Required work ::
Gather each line of the entries below that includes "clicking".
====== Records to use ======
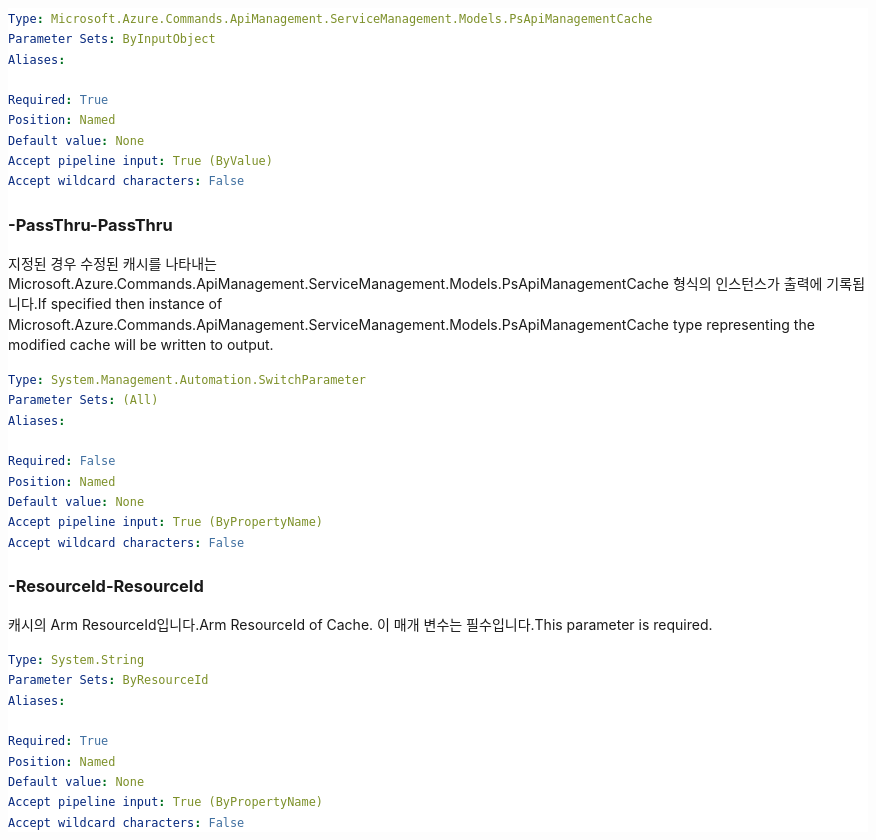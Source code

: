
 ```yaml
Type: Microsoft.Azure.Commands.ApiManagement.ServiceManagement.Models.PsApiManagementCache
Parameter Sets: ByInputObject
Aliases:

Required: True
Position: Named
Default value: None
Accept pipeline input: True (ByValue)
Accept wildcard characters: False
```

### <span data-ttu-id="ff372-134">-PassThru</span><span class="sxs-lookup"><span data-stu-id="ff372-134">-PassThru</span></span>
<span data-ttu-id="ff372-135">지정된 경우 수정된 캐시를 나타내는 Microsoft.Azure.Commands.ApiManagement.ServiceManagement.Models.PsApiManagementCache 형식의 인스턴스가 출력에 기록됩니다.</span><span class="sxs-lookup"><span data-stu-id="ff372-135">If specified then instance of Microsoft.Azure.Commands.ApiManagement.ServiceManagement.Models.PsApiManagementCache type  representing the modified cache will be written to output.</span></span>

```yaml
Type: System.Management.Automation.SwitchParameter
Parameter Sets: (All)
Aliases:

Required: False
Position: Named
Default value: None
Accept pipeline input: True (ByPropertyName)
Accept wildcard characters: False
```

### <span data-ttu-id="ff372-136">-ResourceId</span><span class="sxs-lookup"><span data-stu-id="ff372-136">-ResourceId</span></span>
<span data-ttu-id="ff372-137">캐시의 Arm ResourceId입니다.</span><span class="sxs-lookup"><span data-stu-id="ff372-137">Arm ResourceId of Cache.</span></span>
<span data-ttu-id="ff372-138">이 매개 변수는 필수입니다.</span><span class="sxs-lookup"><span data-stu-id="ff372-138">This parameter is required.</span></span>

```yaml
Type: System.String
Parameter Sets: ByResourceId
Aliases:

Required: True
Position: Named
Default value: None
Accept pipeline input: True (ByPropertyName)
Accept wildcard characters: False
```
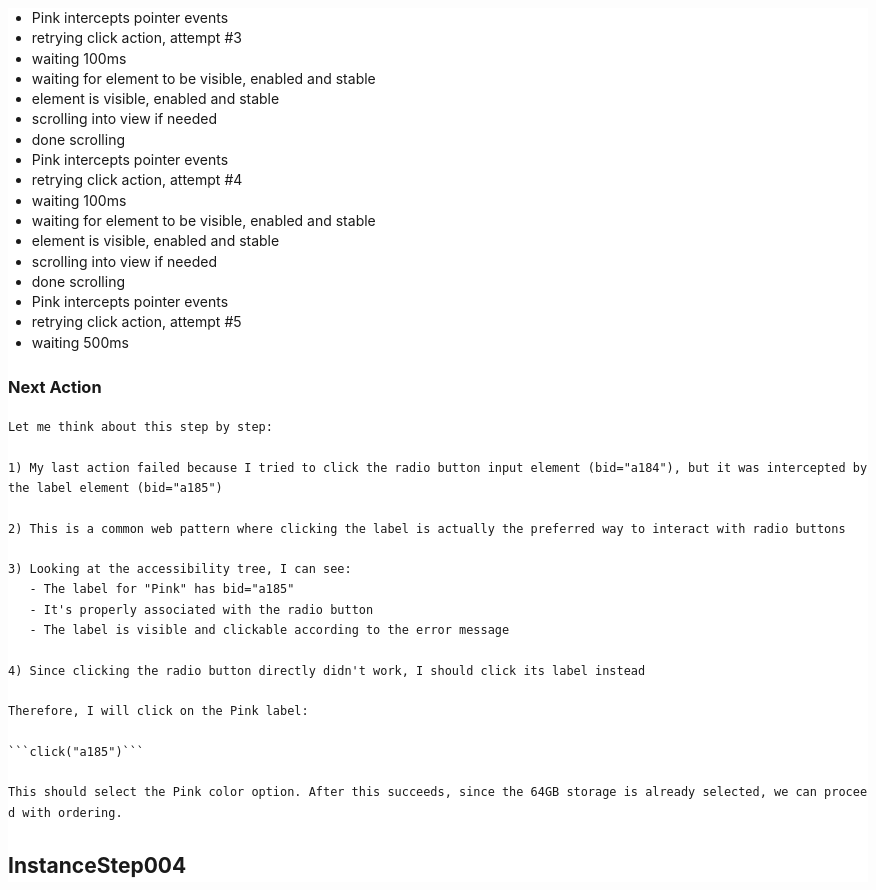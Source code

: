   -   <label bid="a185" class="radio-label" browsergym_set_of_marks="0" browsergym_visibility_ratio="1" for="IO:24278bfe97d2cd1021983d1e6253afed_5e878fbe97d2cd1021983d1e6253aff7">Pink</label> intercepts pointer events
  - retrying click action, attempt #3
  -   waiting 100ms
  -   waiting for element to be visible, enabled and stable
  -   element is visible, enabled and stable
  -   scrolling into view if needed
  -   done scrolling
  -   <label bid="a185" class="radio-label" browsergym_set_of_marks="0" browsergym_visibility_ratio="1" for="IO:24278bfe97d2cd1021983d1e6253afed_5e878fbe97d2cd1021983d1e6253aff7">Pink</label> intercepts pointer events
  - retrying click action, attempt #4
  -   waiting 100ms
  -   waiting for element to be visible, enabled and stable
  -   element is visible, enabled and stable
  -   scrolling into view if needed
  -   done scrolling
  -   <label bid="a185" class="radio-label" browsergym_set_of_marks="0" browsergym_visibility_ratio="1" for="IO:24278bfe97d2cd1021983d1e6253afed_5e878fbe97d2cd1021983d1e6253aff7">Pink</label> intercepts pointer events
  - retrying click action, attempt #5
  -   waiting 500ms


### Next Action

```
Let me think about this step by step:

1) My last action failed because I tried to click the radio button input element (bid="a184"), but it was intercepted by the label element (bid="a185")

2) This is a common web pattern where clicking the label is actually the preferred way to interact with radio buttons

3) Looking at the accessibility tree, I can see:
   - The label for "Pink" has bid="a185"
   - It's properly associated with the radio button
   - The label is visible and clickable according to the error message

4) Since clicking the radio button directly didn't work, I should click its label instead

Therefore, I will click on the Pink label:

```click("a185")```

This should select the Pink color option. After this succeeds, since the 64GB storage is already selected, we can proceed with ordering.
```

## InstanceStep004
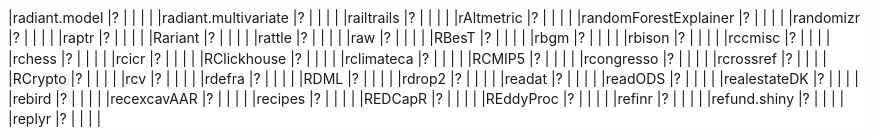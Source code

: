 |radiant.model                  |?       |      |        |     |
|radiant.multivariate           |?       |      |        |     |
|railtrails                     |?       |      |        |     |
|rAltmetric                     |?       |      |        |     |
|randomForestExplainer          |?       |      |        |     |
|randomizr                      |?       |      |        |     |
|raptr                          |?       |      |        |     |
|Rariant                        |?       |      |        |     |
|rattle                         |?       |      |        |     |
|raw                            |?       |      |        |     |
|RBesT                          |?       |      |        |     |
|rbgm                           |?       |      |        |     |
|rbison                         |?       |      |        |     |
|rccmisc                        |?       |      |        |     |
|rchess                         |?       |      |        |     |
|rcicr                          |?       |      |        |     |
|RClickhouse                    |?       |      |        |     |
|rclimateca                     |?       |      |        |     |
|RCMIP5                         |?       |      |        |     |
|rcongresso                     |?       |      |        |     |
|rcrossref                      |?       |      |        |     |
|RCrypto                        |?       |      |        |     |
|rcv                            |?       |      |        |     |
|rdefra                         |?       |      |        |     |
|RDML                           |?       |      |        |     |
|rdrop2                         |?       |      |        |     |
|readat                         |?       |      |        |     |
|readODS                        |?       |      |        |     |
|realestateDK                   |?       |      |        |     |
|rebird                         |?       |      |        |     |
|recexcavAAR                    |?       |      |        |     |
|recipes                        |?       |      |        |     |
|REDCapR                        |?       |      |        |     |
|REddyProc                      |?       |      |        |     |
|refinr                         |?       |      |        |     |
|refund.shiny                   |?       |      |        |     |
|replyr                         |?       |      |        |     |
======
Response box ::
2) This is a common web pattern where clicking the label is actually the preferred way to interact with radio buttons
4) Since clicking the radio button directly didn't work, I should click its label instead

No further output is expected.